▶ **Task details**
Below is a listing; transcribe it exactly but without any images.

──────── Excerpted data ────────

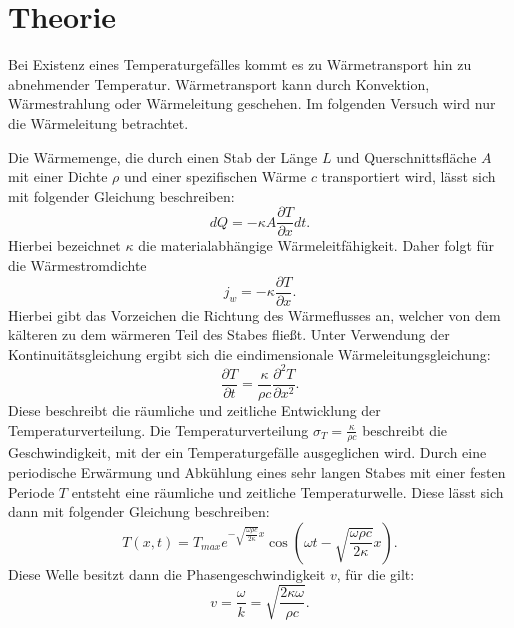 \section{Theorie}
\label{sec:theorie}
Bei Existenz eines Temperaturgefälles kommt es zu Wärmetransport hin zu
abnehmender Temperatur. Wärmetransport kann durch Konvektion, Wärmestrahlung oder
Wärmeleitung geschehen. Im folgenden Versuch wird nur die Wärmeleitung betrachtet.

Die Wärmemenge, die durch einen Stab der Länge $L$ und Querschnittsfläche $A$
mit einer Dichte $\rho$ und einer spezifischen Wärme $c$ transportiert wird,
lässt sich mit folgender Gleichung beschreiben:
\begin{equation}
  dQ = - \kappa A \frac{\partial T}{\partial x} dt.
  \label{eqn:wärmemenge}
\end{equation}
Hierbei bezeichnet $\kappa$ die materialabhängige Wärmeleitfähigkeit.
Daher folgt für die Wärmestromdichte
\begin{equation}
  j_w = - \kappa \frac{\partial T}{\partial x}.
  \label{eqn:wärmestromdichte}
\end{equation}
Hierbei gibt das Vorzeichen die Richtung des Wärmeflusses an, welcher von dem kälteren
zu dem wärmeren Teil des Stabes fließt.
Unter Verwendung der Kontinuitätsgleichung ergibt sich die eindimensionale
Wärmeleitungsgleichung:
\begin{equation}
  \frac{\partial T}{\partial t} = \frac{\kappa}{\rho c} \frac{\partial^2 T}{\partial x^2}.
  \label{eqn:wärmeleitungsgleichung}
\end{equation}
Diese beschreibt die räumliche und zeitliche Entwicklung der Temperaturverteilung.
Die Temperaturverteilung $\sigma_T = \frac{\kappa}{\rho c}$ beschreibt die
Geschwindigkeit, mit der ein Temperaturgefälle ausgeglichen wird.
Durch eine periodische Erwärmung und Abkühlung eines sehr langen Stabes mit einer
festen Periode $T$ entsteht eine räumliche und zeitliche Temperaturwelle.
Diese lässt sich dann mit folgender Gleichung beschreiben:
\begin{equation}
  T(x,t) = T_{max} e^{-\sqrt{\frac{\omega \rho c}{2 \kappa}} x} \cos{\left(\omega t - \sqrt{\frac{\omega \rho c}{2 \kappa}} x \right)}.
  \label{eqn:temperaturwelle}
\end{equation}
Diese Welle besitzt dann die Phasengeschwindigkeit $v$, für die gilt:
\begin{equation}
  v = \frac{\omega}{k} = \sqrt{\frac{2 \kappa \omega}{\rho c}}.
  \label{eqn:phasengeschwindigkeit}
\end{equation}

────────

▶ **Response to this task**
 \section{Theorie}
\label{sec:theorie}
Bei Existenz eines Temperaturgefälles kommt es zu Wärmetransport hin zu
abnehmender Temperatur. Wärmetransport kann durch Konvektion, Wärmestrahlung oder
Wärmeleitung geschehen. Im folgenden Versuch wird nur die Wärmeleitung betrachtet.

Die Wärmemenge, die durch einen Stab der Länge $L$ und Querschnittsfläche $A$
mit einer Dichte $\rho$ und einer spezifischen Wärme $c$ transportiert wird,
lässt sich mit folgender Gleichung beschreiben:
\begin{equation}
  dQ = - \kappa A \frac{\partial T}{\partial x} dt.
  \label{eqn:wärmemenge}
\end{equation}
Hierbei bezeichnet $\kappa$ die materialabhängige Wärmeleitfähigkeit.
Daher folgt für die Wärmestromdichte
\begin{equation}
  j_w = - \kappa \frac{\partial T}{\partial x}.
  \label{eqn:wärmestromdichte}
\end{equation}
Hierbei gibt das Vorzeichen die Richtung des Wärmeflusses an, welcher von dem kälteren
zu dem wärmeren Teil des Stabes fließt.
Unter Verwendung der Kontinuitätsgleichung ergibt sich die eindimensionale
Wärmeleitungsgleichung:
\begin{equation}
  \frac{\partial T}{\partial t} = \frac{\kappa}{\rho c} \frac{\partial^2 T}{\partial x^2}.
  \label{eqn:wärmeleitungsgleichung}
\end{equation}
Diese beschreibt die räumliche und zeitliche Entwicklung der Temperaturverteilung.
Die Temperaturverteilung $\sigma_T = \frac{\kappa}{\rho c}$ beschreibt die
Geschwindigkeit, mit der ein Temperaturgefälle ausgeglichen wird.
Durch eine periodische Erwärmung und Abkühlung eines sehr langen Stabes mit einer
festen Periode $T$ entsteht eine räumliche und zeitliche Temperaturwelle.
Diese lässt sich dann mit folgender Gleichung beschreiben:
\begin{equation}
  T(x,t) = T_{max} e^{-\sqrt{\frac{\omega \rho c}{2 \kappa}} x} \cos{\left(\omega t - \sqrt{\frac{\omega \rho c}{2 \kappa}} x \right)}.
  \label{eqn:temperaturwelle}
\end{equation}
Diese Welle besitzt dann die Phasengeschwindigkeit $v$, für die gilt:
\begin{equation}
  v = \frac{\omega}{k} = \sqrt{\frac{2 \kappa \omega}{\rho c}}.
  \label{eqn:phasengeschwindigkeit}
\end{equation}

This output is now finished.